→ **YOUR GOAL**
Among the entries that follow, some lines contain the word "main". Show all of them.

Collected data
● ● ● ● ●
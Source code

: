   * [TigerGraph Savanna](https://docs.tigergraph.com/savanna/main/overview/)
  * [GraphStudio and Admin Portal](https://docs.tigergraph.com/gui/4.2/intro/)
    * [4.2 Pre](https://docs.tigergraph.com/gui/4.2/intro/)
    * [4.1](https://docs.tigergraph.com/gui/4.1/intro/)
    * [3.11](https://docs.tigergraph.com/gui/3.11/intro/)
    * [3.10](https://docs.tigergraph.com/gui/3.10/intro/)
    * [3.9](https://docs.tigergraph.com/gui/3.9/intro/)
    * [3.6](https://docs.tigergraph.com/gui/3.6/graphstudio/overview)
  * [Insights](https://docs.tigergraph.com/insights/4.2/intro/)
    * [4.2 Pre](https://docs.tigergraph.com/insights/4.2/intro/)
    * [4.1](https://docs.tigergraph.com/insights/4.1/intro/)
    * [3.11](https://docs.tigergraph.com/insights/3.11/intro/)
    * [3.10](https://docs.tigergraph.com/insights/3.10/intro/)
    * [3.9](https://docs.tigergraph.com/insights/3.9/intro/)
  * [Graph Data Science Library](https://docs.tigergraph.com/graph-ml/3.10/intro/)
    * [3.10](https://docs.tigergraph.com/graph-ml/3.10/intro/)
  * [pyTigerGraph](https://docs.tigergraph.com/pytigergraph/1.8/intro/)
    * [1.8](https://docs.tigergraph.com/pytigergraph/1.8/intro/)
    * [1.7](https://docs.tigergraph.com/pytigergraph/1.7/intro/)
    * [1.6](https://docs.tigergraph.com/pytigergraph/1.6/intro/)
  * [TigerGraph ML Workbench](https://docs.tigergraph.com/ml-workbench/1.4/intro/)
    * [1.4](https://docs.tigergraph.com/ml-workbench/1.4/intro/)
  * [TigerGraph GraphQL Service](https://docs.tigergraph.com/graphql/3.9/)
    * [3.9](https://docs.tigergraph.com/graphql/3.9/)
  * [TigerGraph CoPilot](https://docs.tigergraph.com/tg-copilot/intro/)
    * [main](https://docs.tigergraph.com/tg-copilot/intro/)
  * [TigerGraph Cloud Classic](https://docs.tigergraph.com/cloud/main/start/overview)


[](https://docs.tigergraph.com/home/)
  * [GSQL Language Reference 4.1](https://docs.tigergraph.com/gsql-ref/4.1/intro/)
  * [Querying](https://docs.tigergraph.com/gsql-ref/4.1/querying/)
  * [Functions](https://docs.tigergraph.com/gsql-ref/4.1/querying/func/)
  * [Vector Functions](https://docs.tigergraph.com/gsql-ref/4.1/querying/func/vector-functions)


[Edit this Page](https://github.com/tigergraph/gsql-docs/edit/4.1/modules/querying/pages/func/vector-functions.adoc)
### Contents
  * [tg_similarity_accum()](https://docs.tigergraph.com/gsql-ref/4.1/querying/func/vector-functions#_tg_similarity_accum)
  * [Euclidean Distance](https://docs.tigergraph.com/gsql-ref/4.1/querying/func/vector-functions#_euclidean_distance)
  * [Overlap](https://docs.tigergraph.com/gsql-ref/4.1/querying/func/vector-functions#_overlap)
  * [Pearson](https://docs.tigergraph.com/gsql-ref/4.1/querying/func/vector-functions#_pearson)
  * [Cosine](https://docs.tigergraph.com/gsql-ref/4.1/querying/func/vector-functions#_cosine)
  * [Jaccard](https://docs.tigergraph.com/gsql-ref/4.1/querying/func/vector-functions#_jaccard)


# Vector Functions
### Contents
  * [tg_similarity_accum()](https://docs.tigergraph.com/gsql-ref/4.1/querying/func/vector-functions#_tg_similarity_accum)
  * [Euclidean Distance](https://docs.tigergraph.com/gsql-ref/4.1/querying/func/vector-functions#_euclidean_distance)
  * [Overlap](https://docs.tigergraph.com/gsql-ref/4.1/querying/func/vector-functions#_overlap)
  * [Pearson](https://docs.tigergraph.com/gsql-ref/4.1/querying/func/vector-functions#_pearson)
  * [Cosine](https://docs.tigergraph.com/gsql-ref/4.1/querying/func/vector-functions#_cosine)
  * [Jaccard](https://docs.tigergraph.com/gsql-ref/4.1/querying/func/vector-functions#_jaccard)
● ● ● ● ●
→ **TASK RESULT**
:   * [TigerGraph Savanna](https://docs.tigergraph.com/savanna/main/overview/)
    * [main](https://docs.tigergraph.com/tg-copilot/intro/)
  * [TigerGraph Cloud Classic](https://docs.tigergraph.com/cloud/main/start/overview)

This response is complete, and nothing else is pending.